Group net income up by 15% to €558 million
Reinsurance revenue (gross) grew by 1.6% to €6.7 billion (previous year: €6.6 billion). Growth of 3.0% would have been booked at unchanged exchange rates.
The reinsurance service result, reflecting the profitability of underwriting activity less business ceded (primarily retrocessions and insurance-linked securities), increased by 27% to €720 million (€568 million). Adjusted for exchange rate effects, the reinsurance finance result – which includes in particular the interest accretion on technical reserves discounted in previous years – amounted to €261 million (€167 million).
The operating profit (EBIT) climbed by 13% to €811 million (€720 million). Group net income improved by 15% to €558 million (€484 million). Earnings per share thus came in at €4.63 ( €4.02).

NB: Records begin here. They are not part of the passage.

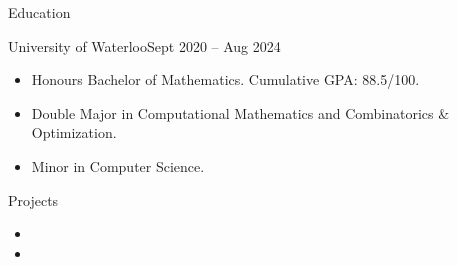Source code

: \documentclass[]{mcdowellcv}
\begin{document}
	\makeheader
	\begin{cvsection}{Education}
		\begin{cvsubsection}{University of Waterloo}{}{Sept 2020 -- Aug 2024}
			\begin{itemize}
				\item Honours Bachelor of Mathematics. Cumulative GPA: 88.5/100.
				\item Double Major in Computational Mathematics and Combinatorics \& Optimization.
				\item Minor in Computer Science.
			\end{itemize}
		\end{cvsubsection}
	\end{cvsection}
	
	
	\begin{cvsection}{Projects}
		\begin{cvsubsection}{}{}{}
			\begin{itemize}
				\item 
				\item 
			\end{itemize}
		\end{cvsubsection}
	\end{cvsection}

	
	
	
	
	
\end{document}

Return on equity reaches 21.3%; capital adequacy ratio under Solvency II remains robust
The shareholders' equity of Hannover Re amounted to €10.9 billion as at 31 March 2024 (31 December 2023: €10.1 billion). The annualised return on equity reached 21.3% (previous year: 20.8%). The book value per share stood at €89.97 (31 December 2023: €83.97).
The contractual service margin (net) rose sharply by 15% to €8.9 billion (31 December 2023: €7.7 billion). The increase reflects above all the business growth in the first quarter and the continued favourable earnings prospects. The risk adjustment for non-financial risk similarly increased accordingly by 4.9% to €3.9 billion (31 December 2023: €3.7 billion).

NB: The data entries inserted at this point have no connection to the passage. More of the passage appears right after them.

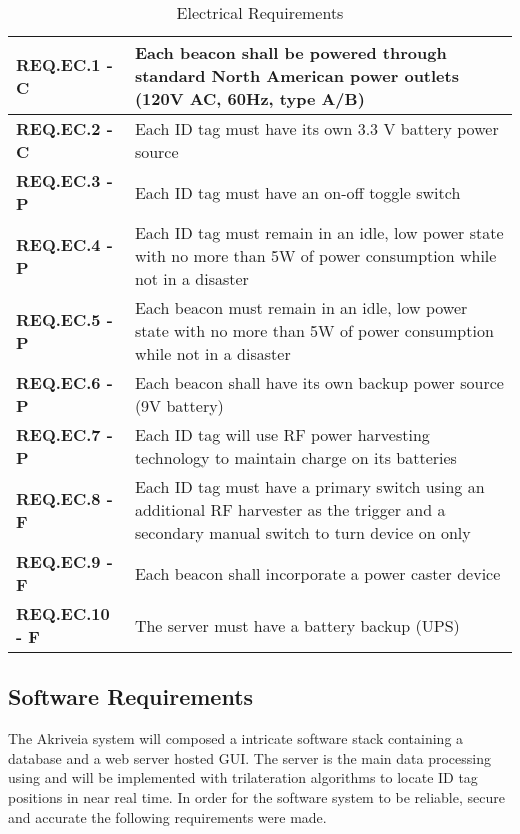 \bgroup
\def\arraystretch{1.5}
\begin{table}[H]
\centering
\begin{tabular}{ | m{3.25cm} | m{12.5cm} |} 
 \hline
 \textbf{REQ.EC.1 - C} & Each beacon shall be powered through standard North American power outlets (120V AC, 60Hz, type A/B) \\ 
\hline
 \textbf{REQ.EC.2 - C} & Each ID tag must have its own 3.3 V battery power source \\ 
\hline
 \textbf{REQ.EC.3 - P} & Each ID tag must have an on-off toggle switch  \\ 
\hline
 \textbf{REQ.EC.4 - P} &  Each ID tag must remain in an idle, low power state with no more than 5W of power consumption while not in a disaster  \\
\hline
 \textbf{REQ.EC.5 - P} &  Each beacon must remain in an idle, low power state with no more than 5W of power consumption while not in a disaster \\
\hline
 \textbf{REQ.EC.6 - P} & Each beacon shall have its own backup power source (9V battery)  \\
\hline
 \textbf{REQ.EC.7 - P} & Each ID tag will use RF power harvesting technology to maintain charge on its batteries \\
\hline
 \textbf{REQ.EC.8 - F} &  Each ID tag must have a primary switch using an additional RF harvester as the trigger and a secondary manual switch to turn device on only   \\
\hline
 \textbf{REQ.EC.9 - F} & Each beacon shall incorporate a power caster device \\
\hline
 \textbf{REQ.EC.10 - F} & The server must have a battery backup (UPS) \\
\hline
\end{tabular}
\caption{Electrical Requirements}
\end{table}	

\break
\subsection{Software Requirements}
The Akriveia system will composed a intricate software stack containing a database and a web server hosted GUI. The server is the main data processing using and will be implemented with trilateration algorithms to locate ID tag positions in near real time. In order for the software system to be reliable, secure and accurate the following requirements were made.

\bigskip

The capital adequacy ratio under Solvency II, which measures the risk-carrying capacity of Hannover Re, amounted to 266.8% at the end of March and was thus still clearly in excess of the long-term target of more than 200%.
Large losses in property and casualty reinsurance within the budgeted expectation
Expenditures for catastrophe losses in property and casualty reinsurance came in below expectations in the first quarter and were thus comfortably within the envisaged and reserved budget. At the same time, the main renewal season in property and casualty reinsurance as at 1 January 2024 brought further improvements in risk-adjusted prices and conditions for Hannover Re.

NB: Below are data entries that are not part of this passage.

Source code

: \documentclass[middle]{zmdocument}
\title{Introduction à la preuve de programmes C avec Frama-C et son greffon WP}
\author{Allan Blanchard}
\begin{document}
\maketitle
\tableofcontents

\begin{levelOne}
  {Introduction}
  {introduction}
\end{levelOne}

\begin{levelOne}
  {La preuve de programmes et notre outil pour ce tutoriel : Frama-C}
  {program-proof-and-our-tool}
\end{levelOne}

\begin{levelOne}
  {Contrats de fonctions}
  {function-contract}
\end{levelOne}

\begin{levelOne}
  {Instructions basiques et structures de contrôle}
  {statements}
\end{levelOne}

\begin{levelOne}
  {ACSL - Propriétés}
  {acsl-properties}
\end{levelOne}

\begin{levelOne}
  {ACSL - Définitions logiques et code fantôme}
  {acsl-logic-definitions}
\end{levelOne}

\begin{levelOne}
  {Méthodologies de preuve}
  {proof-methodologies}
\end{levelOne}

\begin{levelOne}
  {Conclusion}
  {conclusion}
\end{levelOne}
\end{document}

Reinsurance revenue (gross) in property and casualty reinsurance rose by 3.1% to €4.7 billion ( €4.6 billion). Growth of 5.0% would have been recorded at unchanged exchange rates.
In accordance with its usual practice, Hannover Re booked the entire large loss budget for the first quarter of €378 million and took this as a basis for calculating the quarterly result. Losses were caused by the earthquake in Japan at the turn of the year in an amount of €25 million, wildfires in Chile costing €16 million and the collision between two aircraft at a Japanese airport amounting to €12 million. At the time of the quarterly closing, it was not yet possible to put a number on what will probably be the largest individual loss resulting from the bridge collapse in Baltimore harbour. In total, however, the large loss expenditures incurred in the first quarter, including the Baltimore bridge collapse, will remain comfortably within the booked large loss budget.
The reinsurance service result increased by 61% to €509 million (€315 million). The combined ratio in property and casualty reinsurance improved to 88.0% (92.3%) and was thus within the expected level of less than 89%. The reinsurance finance result (net) excluding exchange rate effects amounted to - €228 million (- €129 million).
Investment income in property and casualty reinsurance surged by 41% to €421 million (€298 million).
The operating profit (EBIT) consequently increased by 35% to €629 million (€466 million).
Result in life and health reinsurance in line with expectations
In the first quarter Hannover Re generated a result in line with expectations in life and health reinsurance. This was attributable above all to sustained strong demand in financial solutions business and for solutions designed to protect against longevity risks. Traditional reinsurance of mortality and morbidity risks also saw business develop favourably.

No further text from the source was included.